Trauma Cranioencefálico: Manejo da Via Aérea e IOT

HPEV - Hospital Professor Edmundo Vasconcelos (SP) — Prova 2022

Enunciado

Homem de 20 anos de idade foi admitido na unidade de emergência de trauma após atropelamento por ônibus, com contusão principalmente no hemicorpo direito. Foi transportado pela equipe de atendimento pré-hospitalar até o centro de trauma em um tempo de 30 minutos, sendo feito durante o transporte 500mL de solução ringer-lactato. A sua avaliação primária está descrita a seguir: A. Em uso de máscara não reinalante de oxigênio, colar cervical e prancha rígida. B. Ausculta respiratória simétrica sem ruídos adventícios. Saturação periférica de oxigênio de 89%. C. Pressão arterial de 150x100mmHg, frequência cardíaca de 112bpm, abdome com escoriações, abaulamento e dor em flanco direito, ausência de sinais de peritonite e pelve estável. D. Escala de coma de Glasgow de 7 com pupilas isocóricas e fotorreagentes. E. Hematoma subgaleal temporal direito, hematoma periorbital direito. Após a avaliação primária, o paciente foi submetido a tomografia computadorizada de corpo inteiro, cujas imagens podem ser vistas a seguir: Qual é a primeira medida a ser realizada durante a avaliação primária deste paciente?

Alternativas

  1. A) Lavado peritoneal diagnóstico
  2. B) Drenagem torácica à direita
  3. C) Intubação orotraqueal
  4. D) Sondagem vesical de demora

Pérola Clínica

TCE grave (Glasgow < 8) ou hipóxia (SatO2 < 90%) → Intubação orotraqueal imediata para proteção de via aérea e oxigenação.

Resumo-Chave

Em pacientes vítimas de trauma com rebaixamento do nível de consciência (Glasgow ≤ 8) ou hipoxemia significativa (SatO2 < 90%), a prioridade na avaliação primária é o manejo da via aérea. A intubação orotraqueal é a medida mais urgente para garantir oxigenação e ventilação adequadas, prevenindo lesão cerebral secundária.

Contexto Educacional

O manejo da via aérea é a primeira e mais crítica etapa na avaliação primária de um paciente traumatizado, conforme preconizado pelo ATLS (Advanced Trauma Life Support). A identificação rápida de comprometimento da via aérea ou da ventilação é fundamental para prevenir hipóxia e hipercapnia, que podem levar a lesões cerebrais secundárias e piorar o prognóstico, especialmente em casos de trauma cranioencefálico (TCE). A Escala de Coma de Glasgow (ECG) é uma ferramenta essencial para avaliar o nível de consciência. Um ECG ≤ 8 é um forte indicativo de TCE grave e da incapacidade do paciente de proteger sua própria via aérea, tornando a intubação orotraqueal uma medida prioritária. Além disso, a hipoxemia (saturação periférica de oxigênio < 90%) é uma indicação absoluta para intervenção imediata na via aérea e ventilação. A intubação orotraqueal em pacientes traumatizados deve ser realizada com técnica de sequência rápida de intubação, garantindo a proteção da coluna cervical. Outras medidas, como drenagem torácica ou lavado peritoneal diagnóstico, são importantes, mas secundárias à estabilização da via aérea e da oxigenação. A prioridade é sempre 'A' (Airway) e 'B' (Breathing) antes de 'C' (Circulation), 'D' (Disability) e 'E' (Exposure).

Perguntas Frequentes

Quais são as indicações de intubação orotraqueal em pacientes traumatizados?

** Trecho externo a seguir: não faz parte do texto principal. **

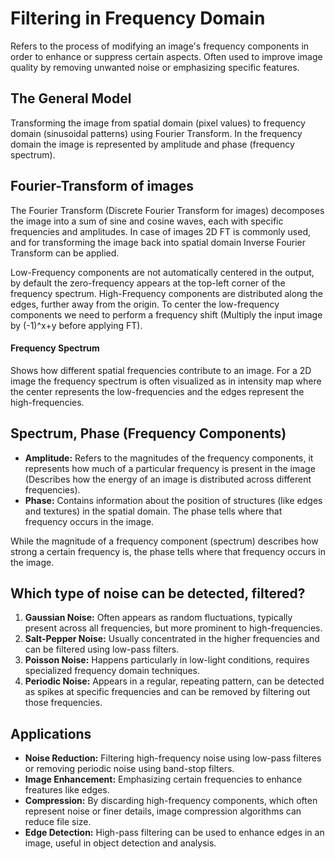 # Filtering in Frequency Domain
Refers to the process of modifying an image's frequency components in order to enhance or suppress certain aspects. Often used to improve image quality by removing unwanted noise or emphasizing specific features.

## The General Model
Transforming the image from spatial domain (pixel values) to frequency domain (sinusoidal patterns) using Fourier Transform. In the frequency domain the image is represented by amplitude and phase (frequency spectrum).

## Fourier-Transform of images
The Fourier Transform (Discrete Fourier Transform for images) decomposes the image into a sum of sine and cosine waves, each with specific frequencies and amplitudes. In case of images 2D FT is commonly used, and for transforming the image back into spatial domain Inverse Fourier Transform can be applied.

Low-Frequency components are not automatically centered in the output, by default the zero-frequency appears at the top-left corner of the frequency spectrum. High-Frequency components are distributed along the edges, further away from the origin. To center the low-frequency components we need to perform a frequency shift (Multiply the input image by (-1)^x+y before applying FT).

#### Frequency Spectrum
Shows how different spatial frequencies contribute to an image. For a 2D image the frequency spectrum is often visualized as in intensity map where the center represents the low-frequencies and the edges represent the high-frequencies.

## Spectrum, Phase (Frequency Components)
- **Amplitude:** Refers to the magnitudes of the frequency components, it represents how much of a particular frequency is present in the image (Describes how the energy of an image is distributed across different frequencies).
- **Phase:** Contains information about the position of structures (like edges and textures) in the spatial domain. The phase tells where that frequency occurs in the image.

While the magnitude of a frequency component (spectrum) describes how strong a certain frequency is, the phase tells where that frequency occurs in the image.

## Which type of noise can be detected, filtered?

1. **Gaussian Noise:** Often appears as random fluctuations, typically present across all frequencies, but more prominent to high-frequencies.
2. **Salt-Pepper Noise:** Usually concentrated in the higher frequencies and can be filtered using low-pass filters.
3. **Poisson Noise:** Happens particularly in low-light conditions, requires specialized frequency domain techniques.
4. **Periodic Noise:** Appears in a regular, repeating pattern, can be detected as spikes at specific frequencies and can be removed by filtering out those frequencies.

## Applications
- **Noise Reduction:** Filtering high-frequency noise using low-pass filteres or removing periodic noise using band-stop filters.
- **Image Enhancement:** Emphasizing certain frequencies to enhance freatures like edges.
- **Compression:** By discarding high-frequency components, which often represent noise or finer details, image compression algorithms can reduce file size.
- **Edge Detection:** High-pass filtering can be used to enhance edges in an image, useful in object detection and analysis.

As principais indicações incluem Glasgow ≤ 8, hipoxemia refratária (SatO2 < 90%), hipercapnia, incapacidade de proteger a via aérea, trauma maxilofacial grave ou lesão de via aérea.

Por que a intubação é a primeira medida em um paciente com Glasgow 7 e SatO2 de 89%?

Um Glasgow ≤ 8 indica falha na proteção da via aérea, e a SatO2 de 89% indica hipoxemia. Ambas são condições de risco de vida que exigem intervenção imediata para garantir oxigenação cerebral e prevenir lesões secundárias.

Quais são os passos iniciais do manejo da via aérea em um paciente com trauma?

Os passos incluem avaliação da permeabilidade da via aérea, aspiração de secreções ou sangue, manobras de abertura da via aérea (chin lift/jaw thrust com proteção cervical), oxigenação e, se necessário, intubação orotraqueal.